Ce système, conçu au départ pour être solvable, a démontré son insolvabilité avec ladite crise des subprimes en 2008. Il a muté en une «économie de l’incurie», synonyme de «jetabilité et poubellisation généralisées, y compris des emplois et donc du pouvoir d’achat». En d’autres termes, notre économie ne prend plus soin de ses ouailles. Pire : elle les détruit par défaut de soin.
Or les nouvelles technologies, laissées à l'incurie, sont elles aussi terriblement toxiques. Qu’elles éliminent l'emploi, l’offrant à des robots bien plus performants en matière d’automatisation ? Là n'est pas le problème. Bien au contraire : lorsqu'en Australie, la mine et le camion automatisés de la société Rio Tinto suppriment les emplois de mineurs de fond pour créer bien moins de postes d'ingénieur ou de développeur informatique, ce serait plutôt une excellente nouvelle !
Que les emplois mécaniques soient occupés par des machines ! Et que les êtres humains «supervisent» et surtout se chargent de briser les cadres et d’outrepasser les routines !
Non, c’est lorsque le saint Graal numérique alimente lui aussi l'incurie généralisée qu’il y a de quoi s’alarmer. Car les nouvelles technologies sont un pharmakon, à la fois poison et remède : sans un système de soin, uniquement utilisées à des fins de marketing et de profit à court terme, elles tuent lentement et sûrement corps et âmes, deviennent de redoutables auxiliaires de notre prolétarisation, c'est-à-dire du dynamitage organisé de nos savoirs, savoir-faire et savoir vivre.
Sans une véritable attention et ce que Stiegler appelle une «thérapeutique politique», ce nouveau monde numérique nous transforme en machines incapables d’improvisation, en «pronétaires» abonnés aux micro-tâches comme «liker» des milliers de fois la même page de marque. Car pour qui sait s’y prendre et bien utiliser leurs vertus, les robots en tous genre peuvent bien au contraire nourrir nos savoirs, savoir-faire et savoir vivre, à l'instar du logiciel libre, d’aréopages contributifs à la mode Wikipédia ou de certains projets d’économie collaborative.
Pourquoi, dès lors, se lancer au nom de l’emploi dans une guerre sans lendemain contre les tsunamis de l’automatisation ? Pourquoi faudrait-il créer à tout prix des emplois ineptes pour lutter contre le chômage, dernier credo auquel s’accroche une classe politique agonisante, incapable de changer de braquet pour répondre à une crise totale, qui débute à peine ?
Stiegler, pour le coup, est d’une magistrale radicalité : le décès de l’emploi, c’est aussi le décès du chômage. Que l’emploi meurt pour que vive le travail ! A charge pour nous de bâtir un nouveau modèle économique, dont le salaire ne serait plus le cœur…
Là se situe le talent du philosophe : réussir à ébranler les clichés les mieux implanter en nos têtes et celles de nos décideurs.
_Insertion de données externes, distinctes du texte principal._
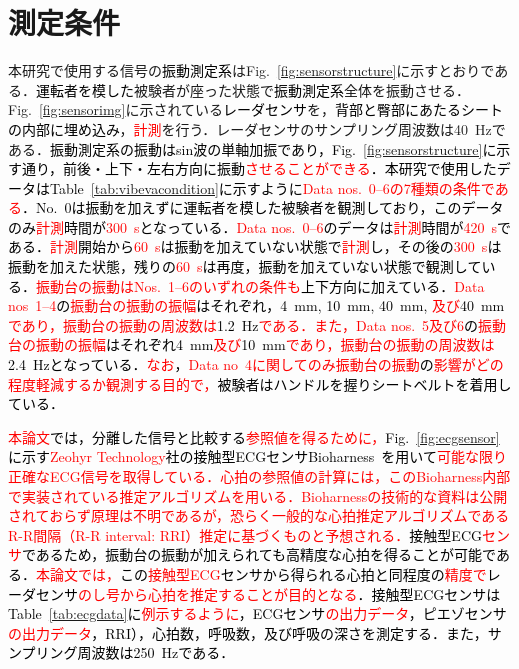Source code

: \section{測定条件}
\label{sec:conv:measurementcondition}
		本研究で使用する信号の\textcolor{black}{振動測定系}はFig.~\ref{fig:sensorstructure}に示すとおりである．\textcolor{black}{運転者を模した}被験者が座った状態で\textcolor{black}{振動測定系}全体を振動させる．Fig.~\ref{fig:sensorimg}に示されている\textcolor{black}{レーダセンサ}を，\textcolor{black}{背部と臀部にあたるシートの内部に埋め込み}，\textcolor{red}{計測}を行う．レーダセンサのサンプリング周波数は40~Hzである．\textcolor{black}{振動測定系の振動はsin波の単軸加振であり，Fig.~\ref{fig:sensorstructure}に示す通り，前後・上下・左右方向に振動\textcolor{red}{させることができる}．本研究で使用したデータはTable~\ref{tab:vibevacondition}に示すように\textcolor{red}{Data nos.~0--6の7種類の条件である}．No.~0は振動を加えずに運転者を模した被験者を観測しており，このデータのみ\textcolor{red}{計測}時間が\textcolor{red}{300~s}となっている．\textcolor{red}{Data nos.~0--6}のデータは\textcolor{red}{計測}時間が\textcolor{red}{420~s}である．\textcolor{red}{計測}開始から\textcolor{red}{60~s}は振動を加えていない状態で\textcolor{red}{計測}し，その後の\textcolor{red}{300~s}は振動を加えた状態，残りの\textcolor{red}{60~s}は再度，振動を加えていない状態で観測している．\textcolor{red}{振動台の振動はNos.~1--6のいずれの条件も}上下方向に加えている．\textcolor{red}{Data nos~1--4}の\textcolor{red}{振動台の振動の振幅}はそれぞれ，4~mm, 10~mm, 40~mm, \textcolor{red}{及び}40~mm\textcolor{red}{であり，振動台の振動の周波数は}1.2~Hz\textcolor{red}{である．また，Data nos.~5及び6}の\textcolor{red}{振動台の振動の振幅}はそれぞれ4~mm\textcolor{red}{及び}10~mm\textcolor{red}{であり，振動台の振動の周波数は}2.4~Hzとなっている．\textcolor{red}{なお}，\textcolor{red}{Data no~4に関してのみ振動台の振動}の\textcolor{red}{影響がどの程度軽減するか観測する目的で，}被験者はハンドルを握りシートベルトを着用している．}

\textcolor{black}{\textcolor{red}{本論文}では，分離した信号と比較する\textcolor{red}{参照値を得るために，}Fig.~\ref{fig:ecgsensor}に示す\textcolor{red}{Zeohyr Technology}社の接触型ECGセンサBioharness~\cite{bioharness}を用いて\textcolor{red}{可能な限り正確なECG信号を取得している．心拍の参照値の計算には，このBioharness内部で実装されている推定アルゴリズムを用いる．Bioharnessの技術的な資料は公開されておらず原理は不明であるが，恐らく一般的な心拍推定アルゴリズムであるR-R間隔（R-R interval: RRI）推定に基づくものと予想される．}接触型ECG\textcolor{red}{センサ}であるため，振動台の振動が加えられても高精度な心拍を得ることが可能である．\textcolor{red}{本論文では，}この\textcolor{red}{接触型ECG}センサから得られる心拍と同程度の\textcolor{red}{精度で}レーダセンサ\textcolor{red}{のし号から心拍を推定することが目的となる}．接触型ECGセンサはTable~\ref{tab:ecgdata}に\textcolor{red}{例示するように}，ECGセンサ\textcolor{red}{の出力データ}，ピエゾセンサ\textcolor{red}{の出力データ}，RRI），心拍数，呼吸数，及び呼吸の深さを測定する．また，サンプリング周波数は250~Hzである．}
A la poubelle l’obsession de l’emploi !
Le paysage qu’il nous laisse entrevoir, du haut de sa montagne, donne il est vrai le vertige : il nous effraie et d'un même élan nous enthousiasme. Car c'est toute la société qu'il nous invite à reconstruire sur les ruines de l'ancienne.
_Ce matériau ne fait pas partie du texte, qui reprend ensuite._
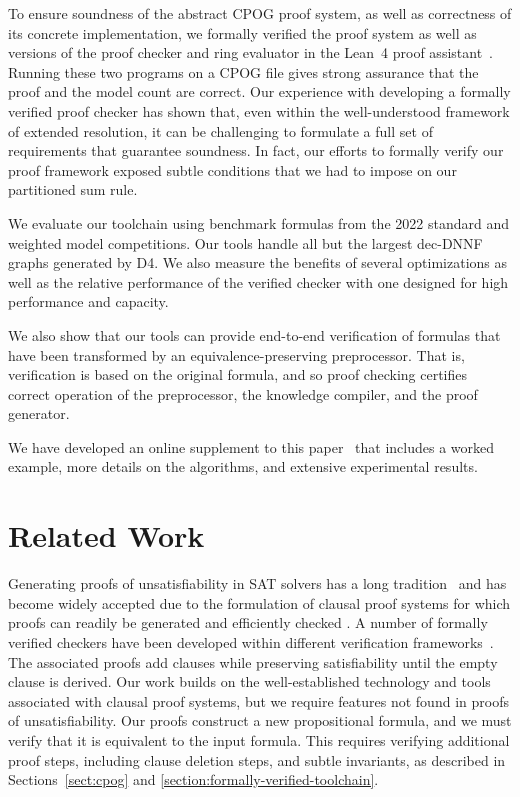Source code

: \documentclass[letterpaper,USenglish,cleveref, autoref, thm-restate]{lipics-v2021}
\newcommand{\progname}[1]{\textsc{#1}}
\newcommand{\dfour}{\progname{D4}}
\newcommand{\lean}{Lean~4}
\begin{document}
To ensure soundness of the abstract CPOG proof system, as well as
correctness of its concrete implementation, we formally verified the
proof system as well as versions of the proof checker and ring
evaluator in the \lean{} proof assistant~\cite{demoura:cade:2021}.
Running these two programs on a  CPOG file gives strong
assurance that the proof and the model count are correct. Our
experience with developing a formally verified proof checker has shown
that, even within the well-understood framework of extended
resolution, it can be challenging to formulate a full set of
requirements that guarantee soundness.  In fact, our efforts to
formally verify our proof framework exposed subtle conditions that we had
to impose on our partitioned sum rule.

We evaluate our toolchain using benchmark formulas from the 2022
standard and weighted model competitions.  Our tools handle all but
the largest dec-DNNF graphs generated by \dfour{}.  We also measure
the benefits of several optimizations as well as the relative
performance of the verified checker with one designed for high
performance and capacity.

We also show that our tools can provide end-to-end verification of
formulas that have been transformed by an equivalence-preserving
preprocessor.  That is, verification is based on the original formula,
and so proof checking certifies correct operation of the preprocessor,
the knowledge compiler, and the proof generator.

We have developed an online supplement to this
paper~\cite{bryant:sat:2023:supplement} that includes
a worked example, more details on the algorithms,
and extensive experimental results.  

\section{Related Work}


Generating proofs of unsatisfiability in SAT solvers has a long
tradition~\cite{ZhangMalik} and has become widely accepted due to the
formulation of clausal proof systems for which proofs can readily be
generated and efficiently checked
\cite{heule:cade:2013,wetzler14_drattrim}.
A number of formally verified checkers have been developed within different verification frameworks~\cite{cruz-cade-2017,lrat,Lammich:20,Tan:2021}.
The associated proofs add clauses while preserving satisfiability until the empty clause is derived.
Our work builds on the well-established technology and tools associated with clausal proof systems,
but we require features not found in proofs of unsatisfiability.
Our proofs construct a new propositional formula, and we must verify
that it
is equivalent to the input formula.  This requires verifying
additional proof steps, including clause deletion steps, and subtle
invariants, as described in Sections~\ref{sect:cpog} and
\ref{section:formally-verified-toolchain}.
\end{document}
Son programme ? Mais il n'y a pas de programme. Juste un état des lieux à faire, un état de l'art à mener avec lesdits partenaires sociaux et autres décideurs, en s'appuyant sur tous ces chercheurs qui, eux, «travaillent» encore le corps de notre économie, de notre société, de notre époque. Puis il y aura des zones franches à créer, pour expérimenter, par exemple la transformation du pouvoir d'achat en savoir d’achat, l'extension à tous du statut des intermittents du spectacle ou encore la création non d'un revenu d'existence mais d 'un «revenu contributif».
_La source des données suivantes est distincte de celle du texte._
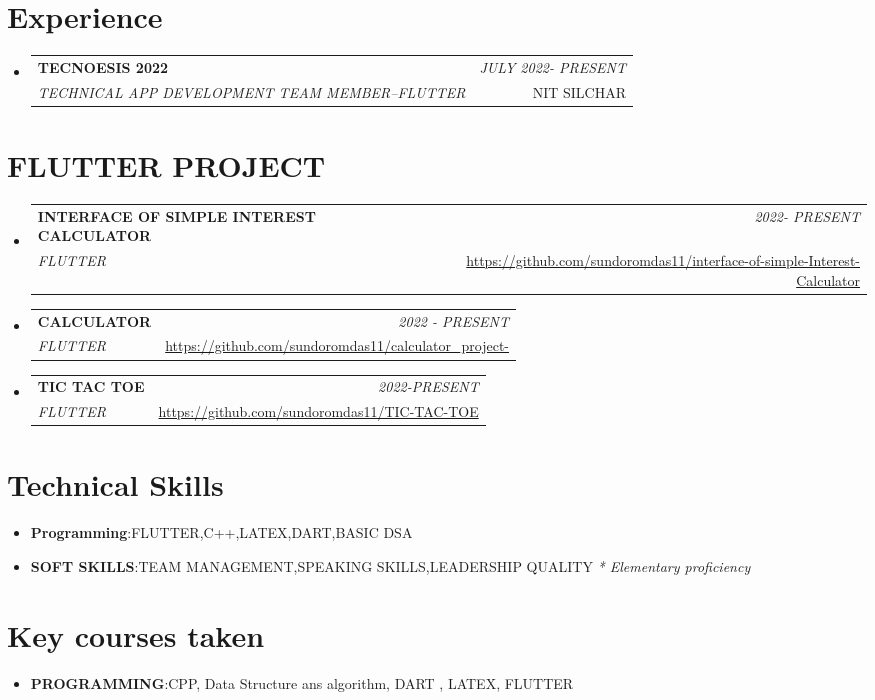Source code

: \documentclass[a4paper,11pt]{article}
\makeatletter
\newcommand{\resumeItem}[2]{
  \item{
    \textbf{#1}{:\hspace{0.5mm}#2 \vspace{-0.5mm}}
  }
}
\newcommand{\resumeSubheading}[4]{
\vspace{0.5mm}\item
    \begin{tabular*}{0.98\textwidth}[t]{l@{\extracolsep{\fill}}r}
        \textbf{#1} & \textit{\footnotesize{#4}} \\
        \textit{\footnotesize{#3}} &  \footnotesize{#2}\\
    \end{tabular*}
    \vspace{-2.4mm}
}
\newcommand{\resumeProject}[4]{
\vspace{0.5mm}\item
    \begin{tabular*}{0.98\textwidth}[t]{l@{\extracolsep{\fill}}r}
        \textbf{#1} & \textit{\footnotesize{#3}} \\
        \footnotesize{\textit{#2}} & \footnotesize{#4}
    \end{tabular*}
    \vspace{-2.4mm}
}
\newcommand{\resumeSubItem}[2]{\resumeItem{#1}{#2}\vspace{-4pt}}
\newcommand{\resumeSubHeadingListStart}{\begin{itemize}[leftmargin=*,labelsep=0mm]}
\newcommand{\resumeHeadingSkillStart}{\begin{itemize}[leftmargin=*,itemsep=1.7mm, rightmargin=2ex]}
\newcommand{\resumeItemListStart}{\begin{justify}\begin{itemize}[leftmargin=3ex, rightmargin=2ex, noitemsep,labelsep=1.2mm,itemsep=0mm]\small}
\newcommand{\resumeSubHeadingListEnd}{\end{itemize}\vspace{2mm}}
\newcommand{\resumeHeadingSkillEnd}{\end{itemize}\vspace{-2mm}}
\newcommand{\resumeItemListEnd}{\end{itemize}\end{justify}\vspace{-2mm}}
\makeatother
\begin{document}
\section{Experience}
  \resumeSubHeadingListStart

    \resumeSubheading
      {TECNOESIS 2022}{NIT SILCHAR}
      {TECHNICAL APP DEVELOPMENT TEAM MEMBER--FLUTTER }{JULY 2022- PRESENT}
  \resumeSubHeadingListEnd
\vspace{-5.5mm}
\section{FLUTTER PROJECT}
\resumeSubHeadingListStart
    
    \resumeProject
      {INTERFACE OF SIMPLE INTEREST CALCULATOR} %
      {FLUTTER} %
      {2022- PRESENT} %
      {\href{https://github.com/sundoromdas11/interface-of-simple-Interest-Calculator}{https://github.com/sundoromdas11/interface-of-simple-Interest-Calculator}} %
    \resumeProject
    {CALCULATOR}
    {FLUTTER}{2022 - PRESENT}{\href{https://github.com/sundoromdas11/calculator_project-}{https://github.com/sundoromdas11/calculator_project-}}
    \resumeProject
    {TIC TAC TOE}
    {FLUTTER}{2022-PRESENT}{\href{https://github.com/sundoromdas11/TIC-TAC-TOE}{https://github.com/sundoromdas11/TIC-TAC-TOE}}
      
  \resumeSubHeadingListEnd
\vspace{-5.5mm}


\section{Technical Skills}
 \resumeHeadingSkillStart
  \resumeSubItem{Programming} %
    {FLUTTER,C++,LATEX,DART,BASIC DSA}
 \resumeSubItem{SOFT SKILLS} %
    {TEAM MANAGEMENT,SPEAKING SKILLS,LEADERSHIP QUALITY} %
\hfill \textit{\footnotesize{* Elementary proficiency}} \hspace{3mm}
 \resumeHeadingSkillEnd


\section{Key courses taken}
\resumeHeadingSkillStart
 \resumeSubItem{PROGRAMMING} %
    {CPP,  Data Structure ans algorithm, DART , LATEX, FLUTTER }
 \resumeHeadingSkillEnd
\end{document}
C'est tout ça et bien d'autres pistes que nous avons explorés dans notre conversation accessible en podcast son et en cahier feuilletable. Le long des chemins de notre colline, j’ai constaté avec lui ce désastre de l’emploi. Puis du haut du rude sommet où il m’a emmené, j’ai partagé son besoin viscéral, littéralement vital, de remplacer l’emploi, ce faux-nez de l’incurie qui nous ronge, par le travail au sens des artisans et des artistes, qu’ils soient du numérique ou d’ailleurs.